Editorial - 5

I <3 PRINT MEDIA
This week’s issue is unfortunately themeless. Despite persistent attempts on my part to convince the Critic team that “moneyz” was a good theme idea, it fell flat.

Me: “ ‘Moneyz’ is such a funny theme idea!”

Everyone else in the world: “But what does it mean?”

Me: “It’s funny, ok?”

No one else agreed. So, as a result of this hostile reception, “moneyz” was smudged off the whiteboard, to be replaced with nothing. Nevertheless, our themeless issue has some interesting content.
 
Josh Hercus warns against the rock bottom of all photo poses: the duckface (page 18). Joe Stockman summarises the recent revolutions in the Middle East (page 24). We attend the annual Hyde Street keg party, and give a full run down (pages 10, 11, 13 and 18). Charlotte Greenfield discusses the role of journalists in a world where news is freely and quickly available from the Internet (page 20).

From my own media-centric point of view, the role of journalism in the Internet-era is fascinating. What became evident during the recent Christchurch earthquake was that, try as they might, news websites couldn’t keep up with the lightening speed Twitter updates from within Christchurch itself. In short, the public is now able to access fuck-loads of up-to-date information from around the globe without the cost of a subscription (and without the concern that the information is in some way compromised by the media outlet being editorially beholden to someone else). Newspapers are constantly on the backfoot, and I’m not just referring to the ODT.

All of this leads to the question that’s often voiced amongst Internet-news-site addicts: why do we even need print media any more? Can’t we just read news on the Internet and like, save trees and stuff?
 
NO WAY, KEEP PRINT MEDIA PLZ. Aside from the intolerably harsh glare a computer screen gives off, print media can be something the fast paced Internet media can’t. It’s concise. Because there’s only so much a magazine or newspaper can fit, the editor is forced to pick and choose. As a result, while the Internet can become a bewildering maze inundated with information overload, print media has narrowed things down to the most important/interesting/least factually incorrect. Quality over quantity, people.

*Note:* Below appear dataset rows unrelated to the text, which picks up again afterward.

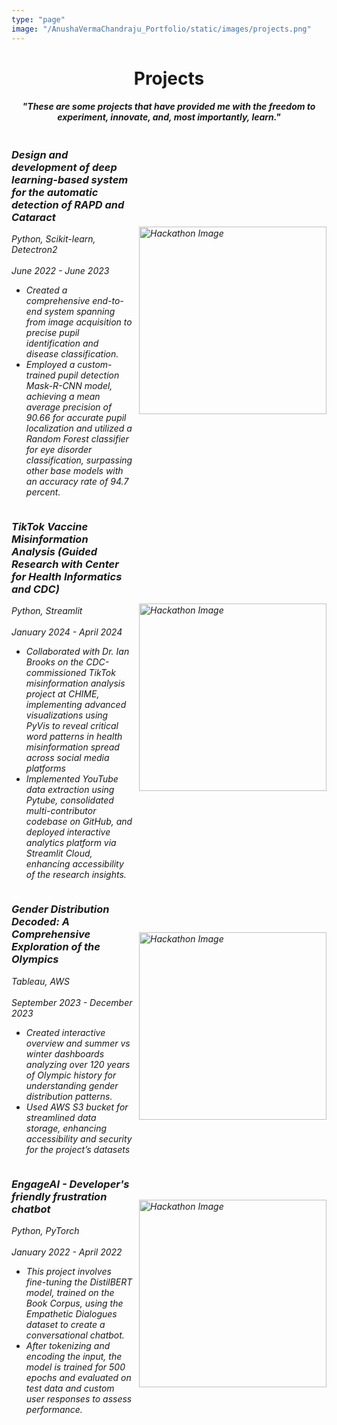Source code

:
 ```yaml
---
type: "page"
image: "/AnushaVermaChandraju_Portfolio/static/images/projects.png" 
---
```


<!--more-->

<h1 align="center">Projects</h1>
<h4 align="center"><em>"These are some projects that have provided me with the freedom to experiment, innovate, and, most importantly, learn."<em></h4>
<div style="display: flex; align-items: center; flex-direction: row-reverse;">
    <img src="/AnushaVermaChandraju_Portfolio/static/images/rapd.png" alt="Hackathon Image" style="width: 300px; height: auto; margin-left: 10px;"> 
    <div>
        <h3><strong>Design and development of deep learning-based system for the automatic detection of RAPD and Cataract </strong></h3>
        <em>Python, Scikit-learn, Detectron2</em><br>
        <br>
        June 2022 - June 2023 
        <br>
        <ul>
        <li>Created a comprehensive end-to-end system spanning from image acquisition to precise pupil identification and disease classification.</li>
        <li>Employed a custom-trained pupil detection Mask-R-CNN model, achieving a mean average precision of 90.66 for accurate pupil localization and utilized a Random Forest classifier for eye disorder classification, surpassing other base models with an accuracy rate of 94.7 percent. </li>
        </p>
    </div>
</div>
<div style="display: flex; align-items: center; flex-direction: row-reverse;">
    <img src="/AnushaVermaChandraju_Portfolio/static/images/vaccine.png" alt="Hackathon Image" style="width: 300px; height: auto; margin-left: 10px;">
    <div>
        <h3><strong>TikTok Vaccine Misinformation Analysis (Guided Research with Center for Health Informatics and CDC)</strong></h3>
        <em>Python, Streamlit</em><br>
        <br>
        January 2024 - April 2024 
        <br>
        <ul>
        <li>Collaborated with Dr. Ian Brooks on the CDC-commissioned TikTok misinformation analysis project at CHIME, implementing advanced visualizations using PyVis to reveal critical word patterns in health misinformation spread across social media platforms</li>
        <li>Implemented YouTube data extraction using Pytube, consolidated multi-contributor codebase on GitHub, and deployed interactive analytics platform via Streamlit Cloud, enhancing accessibility of the research insights.</li>
        </ul>
    </div>
</div>
<div style="display: flex; align-items: center; flex-direction: row-reverse;">
    <img src="/AnushaVermaChandraju_Portfolio/olympics.png" alt="Hackathon Image" style="width: 300px; height: auto; margin-left: 10px;">
    <div>
        <h3><strong>Gender Distribution Decoded: A Comprehensive Exploration of the Olympics </strong></h3>
        <em>Tableau, AWS</em><br>
        <br>
        September 2023 - December 2023 
        <br>
        <ul>
        <li>Created interactive overview and summer vs winter dashboards analyzing over 120 years of Olympic history for understanding gender distribution patterns. </li>
        <li>Used AWS S3 bucket for streamlined data storage, enhancing accessibility and security for the project’s datasets</li>
        </ul>
    </div>
</div>
<div style="display: flex; align-items: center; flex-direction: row-reverse;">
    <img src="/AnushaVermaChandraju_Portfolio/static/images/EngageAI.png" alt="Hackathon Image" style="width: 300px; height: auto; margin-left: 10px;">
    <div>
        <h3><strong>EngageAI - Developer's friendly frustration chatbot</strong></h3>
        <em>Python, PyTorch</em><br>
        <br>
        January 2022 - April 2022
        <br>
        <ul>
        <li>This project involves fine-tuning the DistilBERT model, trained on the Book Corpus, using the Empathetic Dialogues dataset to create a conversational chatbot.
        </li>
        <li>After tokenizing and encoding the input, the model is trained for 500 epochs and evaluated on test data and custom user responses to assess performance.
        </li>
        </ul>
    </div>
</div>



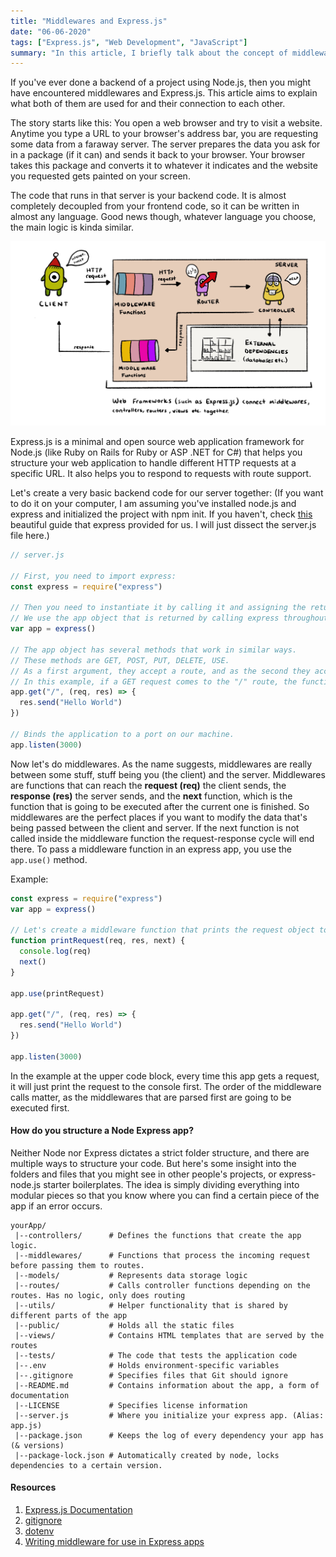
 ```yaml
---
title: "Middlewares and Express.js"
date: "06-06-2020"
tags: ["Express.js", "Web Development", "JavaScript"]
summary: "In this article, I briefly talk about the concept of middleware in the context of Node.js backend, and a popular Node.js framework named Express.js."
---
```


If you've ever done a backend of a project using Node.js, then you might have encountered middlewares and Express.js. This article aims to explain what both of them are used for and their connection to each other.

The story starts like this: You open a web browser and try to visit a website. Anytime you type a URL to your browser's address bar, you are requesting some data from a faraway server. The server prepares the data you ask for in a package (if it can) and sends it back to your browser. Your browser takes this package and converts it to whatever it indicates and the website you requested gets painted on your screen.

The code that runs in that server is your backend code. It is almost completely decoupled from your frontend code, so it can be written in almost any language. Good news though, whatever language you choose, the main logic is kinda similar.

![client server diagram](../images/blog/express/express.jpg)

Express.js is a minimal and open source web application framework for Node.js (like Ruby on Rails for Ruby or ASP .NET for C#) that helps you structure your web application to handle different HTTP requests at a specific URL. It also helps you to respond to requests with route support.

Let's create a very basic backend code for our server together: (If you want to do it on your computer, I am assuming you've installed node.js and express and initialized the project with npm init. If you haven't, check [this](https://expressjs.com/en/starter/installing.html) beautiful guide that express provided for us. I will just dissect the server.js file here.)

```javascript
// server.js

// First, you need to import express:
const express = require("express")

// Then you need to instantiate it by calling it and assigning the returned value to the app variable.
// We use the app object that is returned by calling express throughout our backend code.
var app = express()

// The app object has several methods that work in similar ways.
// These methods are GET, POST, PUT, DELETE, USE.
// As a first argument, they accept a route, and as the second they accept a function.
// In this example, if a GET request comes to the "/" route, the function will run.
app.get("/", (req, res) => {
  res.send("Hello World")
})

// Binds the application to a port on our machine.
app.listen(3000)
```

Now let's do middlewares. As the name suggests, middlewares are really between some stuff, stuff being you (the client) and the server. Middlewares are functions that can reach the **request (req)** the client sends, the **response (res)** the server sends, and the **next** function, which is the function that is going to be executed after the current one is finished. So middlewares are the perfect places if you want to modify the data that's being passed between the client and server. If the next function is not called inside the middleware function the request-response cycle will end there. To pass a middleware function in an express app, you use the `app.use()` method.

Example:

```javascript
const express = require("express")
var app = express()

// Let's create a middleware function that prints the request object to the console.
function printRequest(req, res, next) {
  console.log(req)
  next()
}

app.use(printRequest)

app.get("/", (req, res) => {
  res.send("Hello World")
})

app.listen(3000)
```

In the example at the upper code block, every time this app gets a request, it will just print the request to the console first. The order of the middleware calls matter, as the middlewares that are parsed first are going to be executed first.

#### How do you structure a Node Express app?

Neither Node nor Express dictates a strict folder structure, and there are multiple ways to structure your code. But here's some insight into the folders and files that you might see in other people's projects, or express-node.js starter boilerplates. The idea is simply dividing everything into modular pieces so that you know where you can find a certain piece of the app if an error occurs.

```
yourApp/
 |--controllers/      # Defines the functions that create the app logic.
 |--middlewares/      # Functions that process the incoming request before passing them to routes.
 |--models/           # Represents data storage logic
 |--routes/           # Calls controller functions depending on the routes. Has no logic, only does routing
 |--utils/            # Helper functionality that is shared by different parts of the app
 |--public/           # Holds all the static files
 |--views/            # Contains HTML templates that are served by the routes
 |--tests/            # The code that tests the application code
 |--.env              # Holds environment-specific variables
 |--.gitignore        # Specifies files that Git should ignore
 |--README.md         # Contains information about the app, a form of documentation
 |--LICENSE           # Specifies license information
 |--server.js         # Where you initialize your express app. (Alias: app.js)
 |--package.json      # Keeps the log of every dependency your app has (& versions)
 |--package-lock.json # Automatically created by node, locks dependencies to a certain version.
```

#### Resources

1. [Express.js Documentation](https://expressjs.com/)
2. [gitignore](https://git-scm.com/docs/gitignore)
3. [dotenv](https://www.npmjs.com/package/dotenv)
4. [Writing middleware for use in Express apps](https://expressjs.com/en/guide/writing-middleware.html)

Dazed and Confused’s publisher Jefferson Hack has an interesting idea on the subject: “You click, you take, you share, you file [on the web] but the magazine is this collected memory, this souvenir of the culture that's moving fast in front of us. So that's how I see it changing. Magazines won't disappear, they'll even become more important in some ways." Cool man.
 
But back to Critic. In a publication aimed at a group of people who are perpetually on the Internet, what on earth is Critic for? Entertainment during dull lectures. Providing a forum for angry strangers to hate on one another. Information about vaguely important stuff. And of course, Critic is, as its name suggests, the critic of the university, OUSA and the DCC among others. Yes, even our mummy company OUSA.

Stay classy,

Julia Hollingsworth

 
Posted 4:29am Monday 28th March 2011 by Editor.